PPACA required HHS to issue a due process and privacy report by January 1, 2013. This report is needed to resolve statutory weaknesses regarding the excise taxes that could lead to new constitutional challenges if not resolved. Specifically, Section 1411(i) of PPACA requires the Secretary of HHS to consult with the Secretary of Treasury, study administration of employer responsibility, and provide a report to Congress by January 1, 2013 that addresses the procedures and/or legislative changes necessary to:
- protect the rights of employees to confidentially of taxpayer return information and right to enroll in an exchange health plan if the employer does not provide affordable coverage; while
- protect an employer's right to adequate due process and access to information necessary to accurately determine any shared responsibility penalty assessed on applicable large employers, commencing in 2014.
As we explained in a prior blog, the determination of these excises taxes cannot be verified until after individuals file their personal tax returns, and a substantial amount of information is collected and analyzed. While an employee may receive a premium credit in January 2014, whether that employee was actually eligible for that credit and whether the employer is actually liable for a penalty will not be determinable until perhaps mid to late 2015. Accordingly, there could be a two-year gap between when an employer is notified that an employee has received a credit, and when it has the information required to respond to an assertion that it owes a penalty.

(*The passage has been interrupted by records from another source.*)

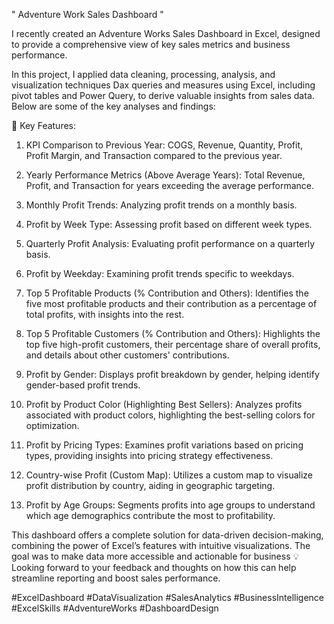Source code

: " Adventure Work Sales Dashboard "

I recently created an Adventure Works Sales Dashboard in Excel, designed to provide a comprehensive view of key sales metrics and business performance.

In this project, I applied data cleaning, processing, analysis, and visualization techniques Dax queries and measures using Excel, including pivot tables and Power Query, to derive valuable insights from sales data. Below are some of the key analyses and findings:

🔑 Key Features:

1. KPI Comparison to Previous Year:
COGS, Revenue, Quantity, Profit, Profit Margin, and Transaction compared to the previous year.

2. Yearly Performance Metrics (Above Average Years):
Total Revenue, Profit, and Transaction for years exceeding the average performance.

3. Monthly Profit Trends:
Analyzing profit trends on a monthly basis.

4. Profit by Week Type:
Assessing profit based on different week types.

5. Quarterly Profit Analysis:
Evaluating profit performance on a quarterly basis.

6. Profit by Weekday:
Examining profit trends specific to weekdays.

7. Top 5 Profitable Products (% Contribution and Others):
 Identifies the five most profitable products and their contribution as a percentage of total profits, with insights into the rest.

8. Top 5 Profitable Customers (% Contribution and Others): 
Highlights the top five high-profit customers, their percentage share of overall profits, and details about other customers' contributions.

9. Profit by Gender: 
Displays profit breakdown by gender, helping identify gender-based profit trends.

10. Profit by Product Color (Highlighting Best Sellers):
Analyzes profits associated with product colors, highlighting the best-selling colors for optimization.

11. Profit by Pricing Types: 
Examines profit variations based on pricing types, providing insights into pricing strategy effectiveness.

12. Country-wise Profit (Custom Map): Utilizes a custom map to visualize profit distribution by country, aiding in geographic targeting.

13. Profit by Age Groups:
Segments profits into age groups to understand which age demographics contribute the most to profitability.

This dashboard offers a complete solution for data-driven decision-making, combining the power of Excel’s features with intuitive visualizations. The goal was to make data more accessible and actionable for business 
💡 Looking forward to your feedback and thoughts on how this can help streamline reporting and boost sales performance.

#ExcelDashboard #DataVisualization #SalesAnalytics #BusinessIntelligence #ExcelSkills #AdventureWorks #DashboardDesign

PPACA does not give employers the mechanisms to gather necessary information to determine penalties, and in fact prohibits the employer from obtaining much of this information, which leads to the due process concerns.
Others have discussed the breadth of information required, explained that the federal government is gearing up to collect all this information, and expressed concern about the privacy risks (theft/fraud) associated with this centralized data collection.
We have not seen an announcement about this HHS due process and privacy report yet, which could mean that it has been delayed beyond the January 1, 2013 deadline, or that it is has been overshadowed by fiscal cliff activity. But we will be interested to see how these issues will be resolved, and when employers will have to begin paying the new excise taxes.